Exercise data.
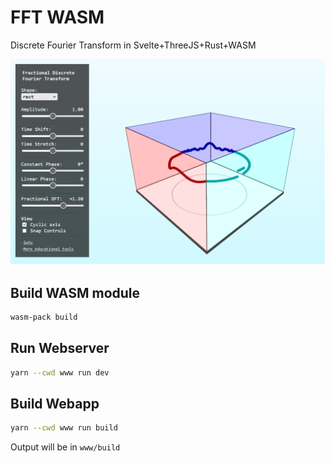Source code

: # FFT WASM

Discrete Fourier Transform in Svelte+ThreeJS+Rust+WASM

![Screenshot of the UI](preview.png)

## Build WASM module

```sh
wasm-pack build
```

## Run Webserver

```sh
yarn --cwd www run dev
```

## Build Webapp

```sh
yarn --cwd www run build
```

Output will be in `www/build`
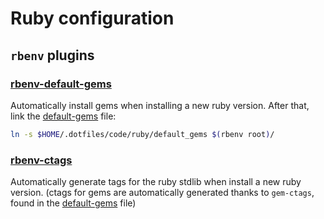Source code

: # Ruby configuration

## `rbenv` plugins

### [rbenv-default-gems][]
Automatically install gems when installing a new ruby version.
After that, link the [default-gems][] file:
```sh
ln -s $HOME/.dotfiles/code/ruby/default_gems $(rbenv root)/
```

### [rbenv-ctags][]
Automatically generate tags for the ruby stdlib when install a new ruby version.
(ctags for gems are automatically generated thanks to `gem-ctags`, found in the [default-gems][] file)

[rbenv-ctags]: https://github.com/tpope/rbenv-ctags
[rbenv-default-gems]: https://github.com/rbenv/rbenv-default-gems
[default-gems]: ./default_gems
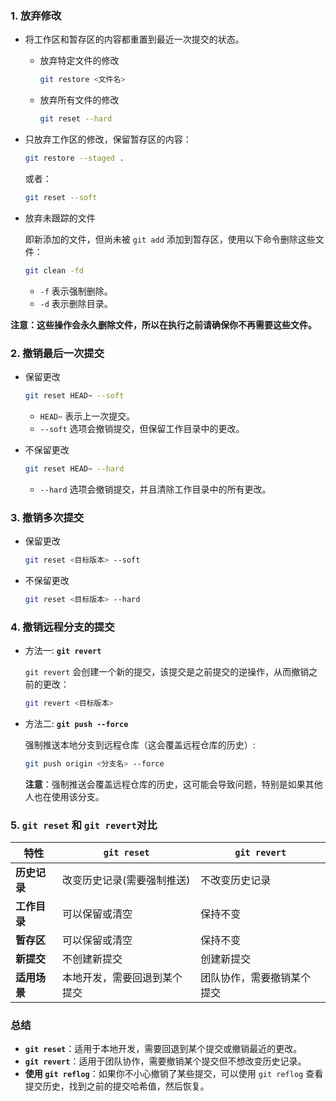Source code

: ### 1. 放弃修改

- 将工作区和暂存区的内容都重置到最近一次提交的状态。

  - 放弃特定文件的修改

      ```bash
      git restore <文件名>
      ```

  - 放弃所有文件的修改

      ```bash
      git reset --hard
      ```

- 只放弃工作区的修改，保留暂存区的内容：

    ```bash
    git restore --staged .
    ```

    或者：

    ```bash
    git reset --soft
    ```

- 放弃未跟踪的文件

    即新添加的文件，但尚未被 `git add` 添加到暂存区，使用以下命令删除这些文件：

    ```bash
    git clean -fd
    ```

  - `-f` 表示强制删除。
  - `-d` 表示删除目录。

**注意：这些操作会永久删除文件，所以在执行之前请确保你不再需要这些文件。**

### 2. 撤销最后一次提交

- 保留更改

    ```bash
    git reset HEAD~ --soft
    ```

  - `HEAD~` 表示上一次提交。
  - `--soft` 选项会撤销提交，但保留工作目录中的更改。

- 不保留更改

    ```bash
    git reset HEAD~ --hard
    ```

  - `--hard` 选项会撤销提交，并且清除工作目录中的所有更改。

### 3. 撤销多次提交

- 保留更改

    ```bash
    git reset <目标版本> --soft
    ```

- 不保留更改

    ```bash
    git reset <目标版本> --hard
    ```

### 4. 撤销远程分支的提交

- 方法一: **`git revert`**

    `git revert` 会创建一个新的提交，该提交是之前提交的逆操作，从而撤销之前的更改：

    ```bash
    git revert <目标版本>
    ```

- 方法二: **`git push --force`**

    强制推送本地分支到远程仓库（这会覆盖远程仓库的历史）:

    ```bash
    git push origin <分支名> --force
    ```

  **注意**：强制推送会覆盖远程仓库的历史，这可能会导致问题，特别是如果其他人也在使用该分支。

### 5. `git reset` 和 `git revert`对比

| 特性         | `git reset`                  | `git revert`               |
| ------------ | ---------------------------- | -------------------------- |
| **历史记录** | 改变历史记录(需要强制推送)   | 不改变历史记录             |
| **工作目录** | 可以保留或清空               | 保持不变                   |
| **暂存区**   | 可以保留或清空               | 保持不变                   |
| **新提交**   | 不创建新提交                 | 创建新提交                 |
| **适用场景** | 本地开发，需要回退到某个提交 | 团队协作，需要撤销某个提交 |

### 总结

- **`git reset`**：适用于本地开发，需要回退到某个提交或撤销最近的更改。
- **`git revert`**：适用于团队协作，需要撤销某个提交但不想改变历史记录。
- **使用 `git reflog`**：如果你不小心撤销了某些提交，可以使用 `git reflog` 查看提交历史，找到之前的提交哈希值，然后恢复。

What you should do. Here the records must be restated exactly, minus any images.

Solution for this problem.
Source code

: # FFT WASM

Discrete Fourier Transform in Svelte+ThreeJS+Rust+WASM

![Screenshot of the UI](preview.png)

## Build WASM module

```sh
wasm-pack build
```

## Run Webserver

```sh
yarn --cwd www run dev
```

## Build Webapp

```sh
yarn --cwd www run build
```

Output will be in `www/build`
Source code

: # Ruby configuration

## `rbenv` plugins

### [rbenv-default-gems][]
Automatically install gems when installing a new ruby version.
After that, link the [default-gems][] file:
```sh
ln -s $HOME/.dotfiles/code/ruby/default_gems $(rbenv root)/
```

### [rbenv-ctags][]
Automatically generate tags for the ruby stdlib when install a new ruby version.
(ctags for gems are automatically generated thanks to `gem-ctags`, found in the [default-gems][] file)

[rbenv-ctags]: https://github.com/tpope/rbenv-ctags
[rbenv-default-gems]: https://github.com/rbenv/rbenv-default-gems
[default-gems]: ./default_gems
Source code

: ### 1. 放弃修改

- 将工作区和暂存区的内容都重置到最近一次提交的状态。

  - 放弃特定文件的修改

      ```bash
      git restore <文件名>
      ```

  - 放弃所有文件的修改

      ```bash
      git reset --hard
      ```

- 只放弃工作区的修改，保留暂存区的内容：

    ```bash
    git restore --staged .
    ```

    或者：

    ```bash
    git reset --soft
    ```

- 放弃未跟踪的文件

    即新添加的文件，但尚未被 `git add` 添加到暂存区，使用以下命令删除这些文件：

    ```bash
    git clean -fd
    ```

  - `-f` 表示强制删除。
  - `-d` 表示删除目录。

**注意：这些操作会永久删除文件，所以在执行之前请确保你不再需要这些文件。**

### 2. 撤销最后一次提交

- 保留更改

    ```bash
    git reset HEAD~ --soft
    ```

  - `HEAD~` 表示上一次提交。
  - `--soft` 选项会撤销提交，但保留工作目录中的更改。

- 不保留更改

    ```bash
    git reset HEAD~ --hard
    ```

  - `--hard` 选项会撤销提交，并且清除工作目录中的所有更改。

### 3. 撤销多次提交

- 保留更改

    ```bash
    git reset <目标版本> --soft
    ```

- 不保留更改

    ```bash
    git reset <目标版本> --hard
    ```

### 4. 撤销远程分支的提交

- 方法一: **`git revert`**

    `git revert` 会创建一个新的提交，该提交是之前提交的逆操作，从而撤销之前的更改：

    ```bash
    git revert <目标版本>
    ```

- 方法二: **`git push --force`**

    强制推送本地分支到远程仓库（这会覆盖远程仓库的历史）:

    ```bash
    git push origin <分支名> --force
    ```

  **注意**：强制推送会覆盖远程仓库的历史，这可能会导致问题，特别是如果其他人也在使用该分支。

### 5. `git reset` 和 `git revert`对比

| 特性         | `git reset`                  | `git revert`               |
| ------------ | ---------------------------- | -------------------------- |
| **历史记录** | 改变历史记录(需要强制推送)   | 不改变历史记录             |
| **工作目录** | 可以保留或清空               | 保持不变                   |
| **暂存区**   | 可以保留或清空               | 保持不变                   |
| **新提交**   | 不创建新提交                 | 创建新提交                 |
| **适用场景** | 本地开发，需要回退到某个提交 | 团队协作，需要撤销某个提交 |

### 总结

- **`git reset`**：适用于本地开发，需要回退到某个提交或撤销最近的更改。
- **`git revert`**：适用于团队协作，需要撤销某个提交但不想改变历史记录。
- **使用 `git reflog`**：如果你不小心撤销了某些提交，可以使用 `git reflog` 查看提交历史，找到之前的提交哈希值，然后恢复。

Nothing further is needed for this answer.